* _To do_
Nothing but an exact reproduction of the records, pictures excluded, should be returned.

* _Dataset entries_
● ● ● ● ● ● ●

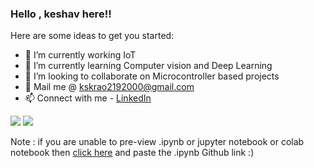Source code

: 


> 
 ### Hello , keshav here!!

<!--
**kskrao219/kskrao219** is a ✨ _special_ ✨ repository because its `README.md` (this file) appears on your GitHub profile.-->

Here are some ideas to get you started:

- 🔭 I’m currently working IoT
- 🌱 I’m currently learning Computer vision and Deep Learning
- 👯 I’m looking to collaborate on Microcontroller based projects
- :email: Mail me @ kskrao2192000@gmail.com
- 📫 Connect with me - [LinkedIn](https://www.linkedin.com/in/k-s-keshava-rao-97a7b2174?lipi=urn:li:page:d_flagship3_profile_view_base_contact_details;v58Doe%2b4RleuRxLHAt1kwg==)
<img src ='https://github-readme-stats.vercel.app/api?username=kskrao219&theme=solarized-light&show_icons=true'/>
<img src ='https://github-readme-stats.vercel.app/api/top-langs/?username=kskrao219&theme=solarized-light&show_icons=true'/>

Note : if you are unable to pre-view .ipynb or jupyter notebook or colab notebook then [click here](https://nbviewer.jupyter.org/) and paste the .ipynb Github link :)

● ● ● ● ● ● ●

* _Completed exercise_
Source code

: 


> 
 ### Hello , keshav here!!

<!--
**kskrao219/kskrao219** is a ✨ _special_ ✨ repository because its `README.md` (this file) appears on your GitHub profile.-->

Here are some ideas to get you started:

- 🔭 I’m currently working IoT
- 🌱 I’m currently learning Computer vision and Deep Learning
- 👯 I’m looking to collaborate on Microcontroller based projects
- :email: Mail me @ kskrao2192000@gmail.com
- 📫 Connect with me - [LinkedIn](https://www.linkedin.com/in/k-s-keshava-rao-97a7b2174?lipi=urn:li:page:d_flagship3_profile_view_base_contact_details;v58Doe%2b4RleuRxLHAt1kwg==)
<img src ='https://github-readme-stats.vercel.app/api?username=kskrao219&theme=solarized-light&show_icons=true'/>
<img src ='https://github-readme-stats.vercel.app/api/top-langs/?username=kskrao219&theme=solarized-light&show_icons=true'/>

Note : if you are unable to pre-view .ipynb or jupyter notebook or colab notebook then [click here](https://nbviewer.jupyter.org/) and paste the .ipynb Github link :)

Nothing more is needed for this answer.